Immigrazione, è il punto debole dell’Europa: tante belle parole e pochi fatti. Come spiega questa assurda cecità europea?
Io non sono un commentatore politico, non è facile effettivamente coordinarsi tra paesi diversi nel gestire un problema comune, c’è sempre la tentazione da parte dei paesi che non sono periferici di scaricare su quelli che li sono il costo. È chiaro che c’è un problema che va affrontato trovando dei correttivi tra cui il fatto di prevedere delle forme di scambio tra i vari paesi con delle quote, credo, comunque, che anche l’Italia da sola possa gestire meglio questo fenomeno.

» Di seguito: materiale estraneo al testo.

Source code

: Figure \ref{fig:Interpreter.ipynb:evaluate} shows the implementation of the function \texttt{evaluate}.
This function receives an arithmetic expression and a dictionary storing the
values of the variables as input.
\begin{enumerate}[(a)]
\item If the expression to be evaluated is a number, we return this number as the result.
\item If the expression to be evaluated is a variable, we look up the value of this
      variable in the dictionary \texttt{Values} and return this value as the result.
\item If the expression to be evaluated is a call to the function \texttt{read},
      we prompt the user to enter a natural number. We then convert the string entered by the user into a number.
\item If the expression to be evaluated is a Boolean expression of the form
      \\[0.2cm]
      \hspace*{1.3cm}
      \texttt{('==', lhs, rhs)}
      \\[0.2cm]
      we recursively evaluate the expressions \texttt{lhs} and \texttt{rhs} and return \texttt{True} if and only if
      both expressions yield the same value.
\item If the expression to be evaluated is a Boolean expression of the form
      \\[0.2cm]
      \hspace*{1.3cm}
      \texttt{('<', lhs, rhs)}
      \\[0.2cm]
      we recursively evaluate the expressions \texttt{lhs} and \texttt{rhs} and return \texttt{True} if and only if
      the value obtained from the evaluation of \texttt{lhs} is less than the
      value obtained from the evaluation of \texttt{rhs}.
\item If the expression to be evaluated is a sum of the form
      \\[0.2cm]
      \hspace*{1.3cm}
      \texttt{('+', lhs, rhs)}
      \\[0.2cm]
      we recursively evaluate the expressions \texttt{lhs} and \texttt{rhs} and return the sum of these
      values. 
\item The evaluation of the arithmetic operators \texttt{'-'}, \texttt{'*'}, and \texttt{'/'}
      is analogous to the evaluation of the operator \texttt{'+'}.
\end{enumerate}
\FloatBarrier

Lei fa una proposta molto interessante: quella del codice di protezione sociale che valga per tutti i paesi dell’Ue. Può spiegarci meglio la sua idea?

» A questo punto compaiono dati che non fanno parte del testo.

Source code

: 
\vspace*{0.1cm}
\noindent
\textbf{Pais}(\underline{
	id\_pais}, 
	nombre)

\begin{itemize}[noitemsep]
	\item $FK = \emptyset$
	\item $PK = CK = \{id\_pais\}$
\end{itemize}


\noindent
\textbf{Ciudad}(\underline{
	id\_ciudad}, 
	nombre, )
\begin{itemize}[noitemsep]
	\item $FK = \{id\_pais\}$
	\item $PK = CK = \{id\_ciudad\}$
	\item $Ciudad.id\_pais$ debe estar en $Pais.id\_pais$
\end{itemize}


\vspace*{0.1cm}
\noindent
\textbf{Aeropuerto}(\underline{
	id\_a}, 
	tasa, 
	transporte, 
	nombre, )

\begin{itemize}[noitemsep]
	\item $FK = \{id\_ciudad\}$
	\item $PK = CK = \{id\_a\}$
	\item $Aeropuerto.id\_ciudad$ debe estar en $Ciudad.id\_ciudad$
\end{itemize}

Significa, semplicemente, assicurare che il principio della libera circolazione dei lavoratori nell’ambito dell’Unione Europea venga rispettato e che i lavoratori si possono spostare all’interno dell’ Europa senza avere dei costi di portabilità dei diritti a livello sociale; al tempo stesso è un modo anche per impedire che ci siano abusi, per cui persone che percepiscono sussidi in un paese e lavorano in un altro. La proposta si può fare sul piano meramente amministrativo senza revisione dei trattati o consensi che a livello europeo sono molto difficili da trovare, ma semplicemente un coordinamento più forte tra le varie amministrazioni della protezione sociale a livello europeo, in altre parole questo vuol dire che quando c’è un lavoratore che arriva in un paese europeo di un’altra nazionalità e cittadino dell’unione, l’amministrazione che deve guardare al suo caso è in grado di risalire, in tempo reale, alla posizione assicurativa della persona accumulata in altri paesi. Questo consente un miglior monitoraggio dei flussi migratori all’interno dell’Unione. Il “codice di protezione sociale europeo” può diventare anche un fattore identitario, un modo di acquisire nei fatti la cittadinanza europea da parte di chi regolarmente contribuisce a finanziare lo stato sociale dei singoli paesi.